WORK ORDER -> Copy out, exactly as given, every line from the line with "此时的Java类要求：① 此类是public的 ②此类提供公共的无参的构造器" to the end of the listing, both of those lines included.
────────
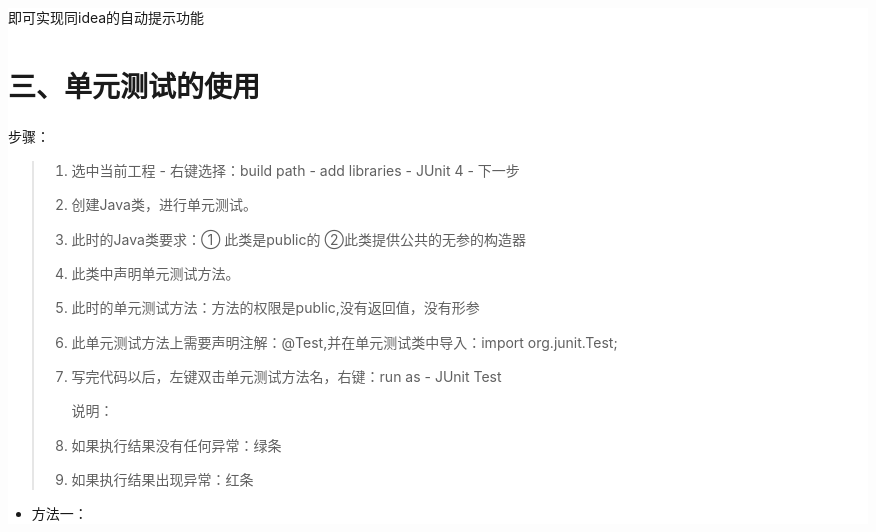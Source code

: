 即可实现同idea的自动提示功能

# 三、单元测试的使用

步骤：

> 1. 选中当前工程 - 右键选择：build path - add libraries - JUnit 4 - 下一步
>
> 2. 创建Java类，进行单元测试。
>
> 3. 此时的Java类要求：① 此类是public的 ②此类提供公共的无参的构造器
>
> 4. 此类中声明单元测试方法。
>
> 5. 此时的单元测试方法：方法的权限是public,没有返回值，没有形参
>
> 6. 此单元测试方法上需要声明注解：@Test,并在单元测试类中导入：import org.junit.Test;
>
> 7. 写完代码以后，左键双击单元测试方法名，右键：run as - JUnit Test
>
>    说明：
>
> 1. 如果执行结果没有任何异常：绿条
> 2. 如果执行结果出现异常：红条

- 方法一：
────────
EXPECTED OUTPUT ->
> 3. 此时的Java类要求：① 此类是public的 ②此类提供公共的无参的构造器
>
> 4. 此类中声明单元测试方法。
>
> 5. 此时的单元测试方法：方法的权限是public,没有返回值，没有形参
>
> 6. 此单元测试方法上需要声明注解：@Test,并在单元测试类中导入：import org.junit.Test;
>
> 7. 写完代码以后，左键双击单元测试方法名，右键：run as - JUnit Test
>
>    说明：
>
> 1. 如果执行结果没有任何异常：绿条
> 2. 如果执行结果出现异常：红条

- 方法一：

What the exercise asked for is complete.